2014-11-30 15:55:01 o.a.c.f.i.CuratorFrameworkImpl [INFO] Starting 2014-11-30 15:55:01 o.a.z.ZooKeeper [INFO] Initiating client connection, connectString= sessionTimeout=20000 watcher=org.apache.curator.ConnectionState@ 2014-11-30 15:55:01 o.a.z.ClientCnxn [INFO] Opening socket connection to server stormdocker_zookeeper_1/. Will not attempt to authenticate using SASL (unknown error) 2014-11-30 15:55:01 o.a.z.ClientCnxn [WARN] Session 0x0 for server null, unexpected error, closing socket connection and attempting reconnect java.net.ConnectException: Connection refused at sun.nio.ch.SocketChannelImpl.checkConnect(Native Method) ~[na:1.6.0_32] at sun.nio.ch.SocketChannelImpl.finishConnect(SocketChannelImpl.java:601) ~[na:1.6.0_32] at org.apache.zookeeper.ClientCnxnSocketNIO.doTransport(ClientCnxnSocketNIO.java:350) ~[zookeeper-3.4.5.jar:3.4.5-1392090] at org.apache.zookeeper.ClientCnxn$SendThread.run(ClientCnxn.java:1068) ~[zookeeper-3.4.5.jar:3.4.5-1392090]

igorfrenkel commented 9 years ago

+1. I'm also seeing these. Intermittently.

toboid commented 9 years ago

Restarting the box seems to clear it for me.

sudeepd commented 9 years ago

The nimbus (and others) IP changes when you restart the containers.
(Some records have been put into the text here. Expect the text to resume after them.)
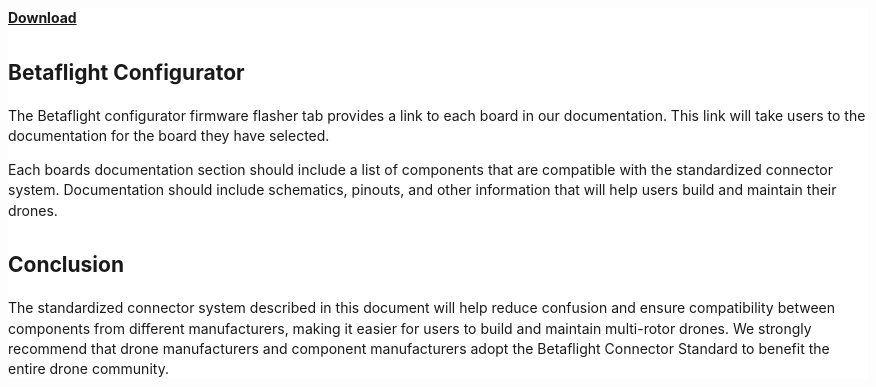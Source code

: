 [**Download**](/img/betaflight/connector_logo.svg)

## Betaflight Configurator

The Betaflight configurator firmware flasher tab provides a link to each board in our documentation.
This link will take users to the documentation for the board they have selected.

Each boards documentation section should include a list of components that are compatible with the standardized connector system.
Documentation should include schematics, pinouts, and other information that will help users build and maintain their drones.

## Conclusion

The standardized connector system described in this document will help reduce confusion and ensure compatibility between components from different manufacturers, making it easier for users to build and maintain multi-rotor drones.
We strongly recommend that drone manufacturers and component manufacturers adopt the Betaflight Connector Standard to benefit the entire drone community.

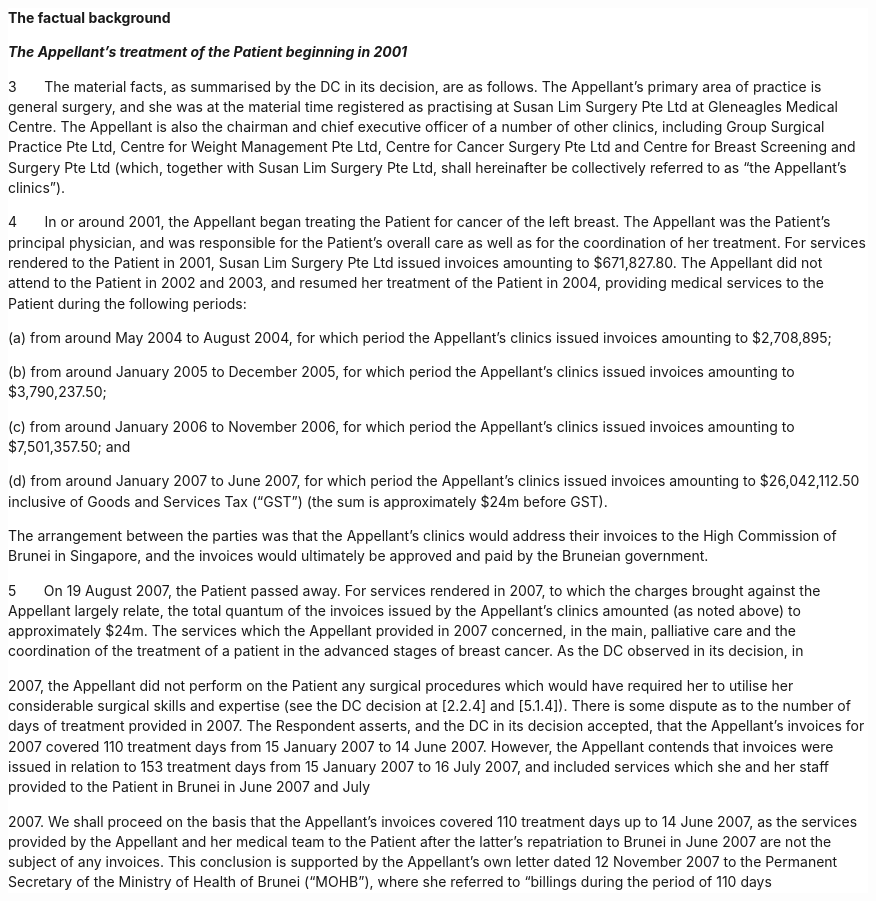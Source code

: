 **The factual background** 

**_The Appellant’s treatment of the Patient beginning in 2001_** 

3       The material facts, as summarised by the DC in its decision, are as follows. The Appellant’s primary area of practice is general surgery, and she was at the material time registered as practising at Susan Lim Surgery Pte Ltd at Gleneagles Medical Centre. The Appellant is also the chairman and chief executive officer of a number of other clinics, including Group Surgical Practice Pte Ltd, Centre for Weight Management Pte Ltd, Centre for Cancer Surgery Pte Ltd and Centre for Breast Screening and Surgery Pte Ltd (which, together with Susan Lim Surgery Pte Ltd, shall hereinafter be collectively referred to as “the Appellant’s clinics”). 

4       In or around 2001, the Appellant began treating the Patient for cancer of the left breast. The Appellant was the Patient’s principal physician, and was responsible for the Patient’s overall care as well as for the coordination of her treatment. For services rendered to the Patient in 2001, Susan Lim Surgery Pte Ltd issued invoices amounting to $671,827.80. The Appellant did not attend to the Patient in 2002 and 2003, and resumed her treatment of the Patient in 2004, providing medical services to the Patient during the following periods: 

 (a) from around May 2004 to August 2004, for which period the Appellant’s clinics issued invoices amounting to $2,708,895; 

 (b) from around January 2005 to December 2005, for which period the Appellant’s clinics issued invoices amounting to $3,790,237.50; 

 (c) from around January 2006 to November 2006, for which period the Appellant’s clinics issued invoices amounting to $7,501,357.50; and 

 (d) from around January 2007 to June 2007, for which period the Appellant’s clinics issued invoices amounting to $26,042,112.50 inclusive of Goods and Services Tax (“GST”) (the sum is approximately $24m before GST). 

The arrangement between the parties was that the Appellant’s clinics would address their invoices to the High Commission of Brunei in Singapore, and the invoices would ultimately be approved and paid by the Bruneian government. 

5       On 19 August 2007, the Patient passed away. For services rendered in 2007, to which the charges brought against the Appellant largely relate, the total quantum of the invoices issued by the Appellant’s clinics amounted (as noted above) to approximately $24m. The services which the Appellant provided in 2007 concerned, in the main, palliative care and the coordination of the treatment of a patient in the advanced stages of breast cancer. As the DC observed in its decision, in 


2007, the Appellant did not perform on the Patient any surgical procedures which would have required her to utilise her considerable surgical skills and expertise (see the DC decision at [2.2.4] and [5.1.4]). There is some dispute as to the number of days of treatment provided in 2007. The Respondent asserts, and the DC in its decision accepted, that the Appellant’s invoices for 2007 covered 110 treatment days from 15 January 2007 to 14 June 2007. However, the Appellant contends that invoices were issued in relation to 153 treatment days from 15 January 2007 to 16 July 2007, and included services which she and her staff provided to the Patient in Brunei in June 2007 and July 

2007\. We shall proceed on the basis that the Appellant’s invoices covered 110 treatment days up to 14 June 2007, as the services provided by the Appellant and her medical team to the Patient after the latter’s repatriation to Brunei in June 2007 are not the subject of any invoices. This conclusion is supported by the Appellant’s own letter dated 12 November 2007 to the Permanent Secretary of the Ministry of Health of Brunei (“MOHB”), where she referred to “billings during the period of 110 days 
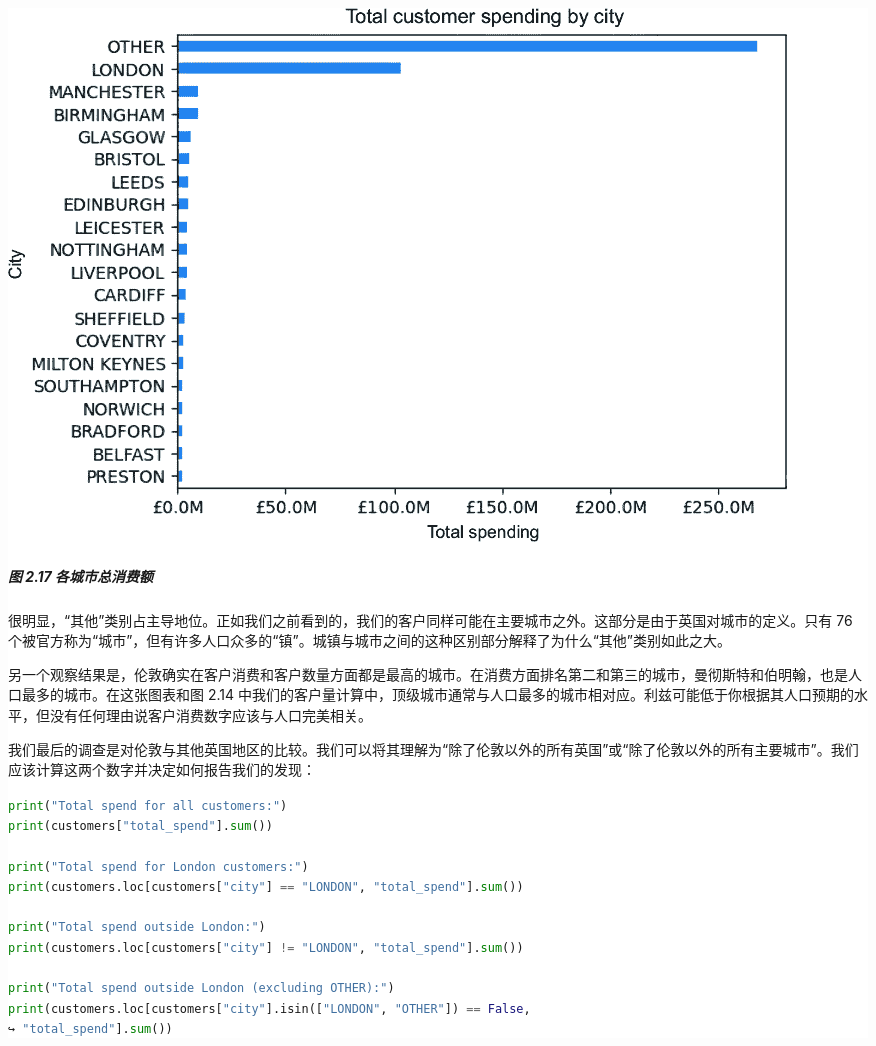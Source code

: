 ![图](img/2-17.png)

##### 图 2.17 各城市总消费额

很明显，“其他”类别占主导地位。正如我们之前看到的，我们的客户同样可能在主要城市之外。这部分是由于英国对城市的定义。只有 76 个被官方称为“城市”，但有许多人口众多的“镇”。城镇与城市之间的这种区别部分解释了为什么“其他”类别如此之大。

另一个观察结果是，伦敦确实在客户消费和客户数量方面都是最高的城市。在消费方面排名第二和第三的城市，曼彻斯特和伯明翰，也是人口最多的城市。在这张图表和图 2.14 中我们的客户量计算中，顶级城市通常与人口最多的城市相对应。利兹可能低于你根据其人口预期的水平，但没有任何理由说客户消费数字应该与人口完美相关。

我们最后的调查是对伦敦与其他英国地区的比较。我们可以将其理解为“除了伦敦以外的所有英国”或“除了伦敦以外的所有主要城市”。我们应该计算这两个数字并决定如何报告我们的发现：

```py
print("Total spend for all customers:")
print(customers["total_spend"].sum())

print("Total spend for London customers:")
print(customers.loc[customers["city"] == "LONDON", "total_spend"].sum())

print("Total spend outside London:")
print(customers.loc[customers["city"] != "LONDON", "total_spend"].sum())

print("Total spend outside London (excluding OTHER):")
print(customers.loc[customers["city"].isin(["LONDON", "OTHER"]) == False,
↪ "total_spend"].sum())
```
The UI 's storm.yaml still points to the old nimbus IP.

lq08025107 commented 8 years ago

got the same error, not Intermittenly, always

lq08025107 commented 8 years ago

In my case, nimbus's storm.yaml's zookeeper address is 172.17.0.1, but you know that is wrong, this address is the docker0's address, I don't know why.........